#### Data in this exercise
★ ★ ★ ★
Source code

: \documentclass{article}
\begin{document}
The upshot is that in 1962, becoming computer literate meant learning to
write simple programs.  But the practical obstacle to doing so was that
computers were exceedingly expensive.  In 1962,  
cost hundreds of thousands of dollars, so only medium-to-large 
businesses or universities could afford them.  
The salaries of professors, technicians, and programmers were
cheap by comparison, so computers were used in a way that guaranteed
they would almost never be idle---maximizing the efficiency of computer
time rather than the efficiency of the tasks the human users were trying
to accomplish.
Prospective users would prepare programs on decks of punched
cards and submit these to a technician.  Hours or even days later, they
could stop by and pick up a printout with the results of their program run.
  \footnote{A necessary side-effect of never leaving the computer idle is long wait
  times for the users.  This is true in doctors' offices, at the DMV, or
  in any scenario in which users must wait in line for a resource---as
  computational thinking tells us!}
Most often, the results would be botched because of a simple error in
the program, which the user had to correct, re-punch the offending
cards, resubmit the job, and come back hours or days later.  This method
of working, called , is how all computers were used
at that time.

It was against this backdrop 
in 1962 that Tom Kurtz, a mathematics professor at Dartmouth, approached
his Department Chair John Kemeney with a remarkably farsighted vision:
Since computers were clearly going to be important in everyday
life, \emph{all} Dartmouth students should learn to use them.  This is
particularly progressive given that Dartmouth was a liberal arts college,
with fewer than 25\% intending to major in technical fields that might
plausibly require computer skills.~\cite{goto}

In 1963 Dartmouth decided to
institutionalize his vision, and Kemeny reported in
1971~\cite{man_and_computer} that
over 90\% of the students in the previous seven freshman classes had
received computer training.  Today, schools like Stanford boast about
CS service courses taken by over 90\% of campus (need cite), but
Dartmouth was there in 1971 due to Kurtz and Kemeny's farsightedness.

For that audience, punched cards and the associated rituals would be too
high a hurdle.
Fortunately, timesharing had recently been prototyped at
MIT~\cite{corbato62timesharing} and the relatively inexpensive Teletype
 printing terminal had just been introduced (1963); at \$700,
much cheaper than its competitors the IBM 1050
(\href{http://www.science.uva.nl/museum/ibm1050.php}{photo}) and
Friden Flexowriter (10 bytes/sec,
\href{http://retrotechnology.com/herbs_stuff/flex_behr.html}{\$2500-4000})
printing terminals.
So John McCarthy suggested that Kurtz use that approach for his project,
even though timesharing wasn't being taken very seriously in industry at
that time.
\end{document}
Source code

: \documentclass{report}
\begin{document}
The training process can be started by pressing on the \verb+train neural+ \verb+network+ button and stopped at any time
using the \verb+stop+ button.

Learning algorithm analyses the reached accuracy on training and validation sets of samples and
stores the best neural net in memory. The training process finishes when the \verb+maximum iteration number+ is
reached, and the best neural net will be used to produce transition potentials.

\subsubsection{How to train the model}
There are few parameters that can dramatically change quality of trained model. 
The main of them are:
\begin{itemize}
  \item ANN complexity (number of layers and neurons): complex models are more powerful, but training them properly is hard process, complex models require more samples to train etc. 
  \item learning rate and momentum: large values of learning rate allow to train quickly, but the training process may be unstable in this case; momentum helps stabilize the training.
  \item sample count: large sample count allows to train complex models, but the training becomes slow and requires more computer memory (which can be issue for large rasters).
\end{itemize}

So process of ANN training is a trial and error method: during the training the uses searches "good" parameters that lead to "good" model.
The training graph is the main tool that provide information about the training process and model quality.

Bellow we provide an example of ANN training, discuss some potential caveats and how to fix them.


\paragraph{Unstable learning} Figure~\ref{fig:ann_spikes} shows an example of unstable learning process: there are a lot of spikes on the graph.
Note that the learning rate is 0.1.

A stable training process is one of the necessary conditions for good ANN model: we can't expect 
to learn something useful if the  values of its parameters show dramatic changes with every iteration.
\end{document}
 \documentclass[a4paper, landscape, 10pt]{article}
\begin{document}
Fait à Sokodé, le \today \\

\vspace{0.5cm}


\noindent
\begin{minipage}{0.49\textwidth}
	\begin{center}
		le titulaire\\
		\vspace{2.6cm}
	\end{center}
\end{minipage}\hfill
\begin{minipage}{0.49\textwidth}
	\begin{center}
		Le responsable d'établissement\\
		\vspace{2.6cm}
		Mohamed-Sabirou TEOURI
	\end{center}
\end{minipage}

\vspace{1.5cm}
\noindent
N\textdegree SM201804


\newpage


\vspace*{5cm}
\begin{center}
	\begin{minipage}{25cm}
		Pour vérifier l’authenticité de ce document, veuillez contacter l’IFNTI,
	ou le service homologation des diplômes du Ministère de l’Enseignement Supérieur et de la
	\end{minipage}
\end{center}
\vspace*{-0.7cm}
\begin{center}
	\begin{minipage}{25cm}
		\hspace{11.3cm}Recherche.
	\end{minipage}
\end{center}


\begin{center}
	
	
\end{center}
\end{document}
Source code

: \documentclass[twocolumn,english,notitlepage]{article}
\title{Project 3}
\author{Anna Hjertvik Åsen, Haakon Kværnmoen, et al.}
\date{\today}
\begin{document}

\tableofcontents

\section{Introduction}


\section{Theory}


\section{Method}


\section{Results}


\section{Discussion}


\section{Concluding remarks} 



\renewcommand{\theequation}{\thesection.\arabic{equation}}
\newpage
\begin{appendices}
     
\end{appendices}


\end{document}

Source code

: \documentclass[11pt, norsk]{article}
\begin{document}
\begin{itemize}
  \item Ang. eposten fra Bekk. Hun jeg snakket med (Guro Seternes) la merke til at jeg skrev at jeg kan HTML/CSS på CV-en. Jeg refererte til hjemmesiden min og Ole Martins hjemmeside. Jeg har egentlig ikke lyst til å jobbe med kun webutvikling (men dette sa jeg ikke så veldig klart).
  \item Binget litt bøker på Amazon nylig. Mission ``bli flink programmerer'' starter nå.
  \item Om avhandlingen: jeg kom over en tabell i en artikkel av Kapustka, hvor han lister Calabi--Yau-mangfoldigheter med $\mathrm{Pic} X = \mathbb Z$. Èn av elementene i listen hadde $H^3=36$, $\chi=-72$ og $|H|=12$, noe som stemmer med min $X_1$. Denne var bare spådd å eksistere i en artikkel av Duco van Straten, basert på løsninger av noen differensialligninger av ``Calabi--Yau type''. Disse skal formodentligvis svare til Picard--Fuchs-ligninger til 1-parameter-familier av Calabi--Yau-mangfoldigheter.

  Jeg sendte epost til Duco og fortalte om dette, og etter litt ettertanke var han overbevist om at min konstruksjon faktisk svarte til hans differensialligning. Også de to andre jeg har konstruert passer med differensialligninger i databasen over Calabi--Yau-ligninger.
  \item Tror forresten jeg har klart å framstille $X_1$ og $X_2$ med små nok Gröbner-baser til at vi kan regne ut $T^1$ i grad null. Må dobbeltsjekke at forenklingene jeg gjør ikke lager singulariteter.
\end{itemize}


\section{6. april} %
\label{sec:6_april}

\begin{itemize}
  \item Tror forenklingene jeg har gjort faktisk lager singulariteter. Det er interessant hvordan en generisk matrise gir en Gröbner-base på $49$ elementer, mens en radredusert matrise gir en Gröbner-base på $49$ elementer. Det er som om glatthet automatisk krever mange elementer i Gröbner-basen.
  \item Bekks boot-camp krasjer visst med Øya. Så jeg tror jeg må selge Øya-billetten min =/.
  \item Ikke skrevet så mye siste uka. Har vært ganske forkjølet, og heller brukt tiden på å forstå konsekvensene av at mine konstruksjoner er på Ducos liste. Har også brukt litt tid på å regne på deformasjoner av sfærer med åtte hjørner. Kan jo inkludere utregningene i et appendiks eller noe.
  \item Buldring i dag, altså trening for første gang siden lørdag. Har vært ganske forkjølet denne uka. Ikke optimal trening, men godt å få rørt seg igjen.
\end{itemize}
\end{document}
★ ★ ★ ★
Among the lines above, find each one containing the string "good" and copy it.

#### Answer to this task
So process of ANN training is a trial and error method: during the training the uses searches "good" parameters that lead to "good" model.
A stable training process is one of the necessary conditions for good ANN model: we can't expect 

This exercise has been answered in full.